┏━━

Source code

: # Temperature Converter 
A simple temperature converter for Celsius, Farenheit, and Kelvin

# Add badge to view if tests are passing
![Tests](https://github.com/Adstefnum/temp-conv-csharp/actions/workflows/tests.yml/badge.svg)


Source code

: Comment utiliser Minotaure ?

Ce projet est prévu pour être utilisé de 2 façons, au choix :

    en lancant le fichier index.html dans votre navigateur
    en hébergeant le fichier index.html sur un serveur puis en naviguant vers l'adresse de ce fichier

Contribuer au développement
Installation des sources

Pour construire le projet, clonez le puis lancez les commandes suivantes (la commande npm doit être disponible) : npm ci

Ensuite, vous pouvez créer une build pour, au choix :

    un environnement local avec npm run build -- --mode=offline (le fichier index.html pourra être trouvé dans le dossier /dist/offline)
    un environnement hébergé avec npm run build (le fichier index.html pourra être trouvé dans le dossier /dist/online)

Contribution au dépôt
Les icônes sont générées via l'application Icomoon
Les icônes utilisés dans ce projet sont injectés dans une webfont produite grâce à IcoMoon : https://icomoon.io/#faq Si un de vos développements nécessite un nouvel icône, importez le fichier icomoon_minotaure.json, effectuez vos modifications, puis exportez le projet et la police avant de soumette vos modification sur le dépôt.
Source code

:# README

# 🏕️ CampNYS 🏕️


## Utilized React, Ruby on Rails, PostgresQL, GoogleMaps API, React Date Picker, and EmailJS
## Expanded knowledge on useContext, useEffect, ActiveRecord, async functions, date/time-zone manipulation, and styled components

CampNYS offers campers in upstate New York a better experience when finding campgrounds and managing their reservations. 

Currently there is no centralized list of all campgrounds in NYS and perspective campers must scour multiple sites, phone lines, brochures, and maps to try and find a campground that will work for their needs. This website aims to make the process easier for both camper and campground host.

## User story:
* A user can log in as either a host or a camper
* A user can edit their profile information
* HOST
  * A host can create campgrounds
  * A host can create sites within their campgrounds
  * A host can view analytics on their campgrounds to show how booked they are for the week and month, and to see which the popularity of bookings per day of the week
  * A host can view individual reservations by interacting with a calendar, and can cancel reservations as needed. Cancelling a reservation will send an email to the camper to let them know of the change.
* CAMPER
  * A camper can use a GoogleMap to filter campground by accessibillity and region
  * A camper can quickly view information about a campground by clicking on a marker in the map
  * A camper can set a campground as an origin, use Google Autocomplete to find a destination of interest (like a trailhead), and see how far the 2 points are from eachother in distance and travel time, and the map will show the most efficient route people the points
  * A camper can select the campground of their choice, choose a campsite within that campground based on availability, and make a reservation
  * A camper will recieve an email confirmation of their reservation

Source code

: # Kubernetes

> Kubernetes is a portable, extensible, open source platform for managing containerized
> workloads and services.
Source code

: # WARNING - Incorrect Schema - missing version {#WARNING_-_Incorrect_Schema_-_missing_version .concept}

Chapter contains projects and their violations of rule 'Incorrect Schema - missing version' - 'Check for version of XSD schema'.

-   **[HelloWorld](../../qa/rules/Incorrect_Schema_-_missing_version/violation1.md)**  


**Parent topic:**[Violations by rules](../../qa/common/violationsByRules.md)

┗━━

_REQUIRED ACTION_
Lines from the start of the material above through the line containing "Ensuite, vous pouvez" are to be duplicated exactly, and only those.

_SOLVED EXERCISE_
Source code

: # Temperature Converter 
A simple temperature converter for Celsius, Farenheit, and Kelvin

# Add badge to view if tests are passing
![Tests](https://github.com/Adstefnum/temp-conv-csharp/actions/workflows/tests.yml/badge.svg)


Source code

: Comment utiliser Minotaure ?

Ce projet est prévu pour être utilisé de 2 façons, au choix :

    en lancant le fichier index.html dans votre navigateur
    en hébergeant le fichier index.html sur un serveur puis en naviguant vers l'adresse de ce fichier

Contribuer au développement
Installation des sources

Pour construire le projet, clonez le puis lancez les commandes suivantes (la commande npm doit être disponible) : npm ci

Ensuite, vous pouvez créer une build pour, au choix :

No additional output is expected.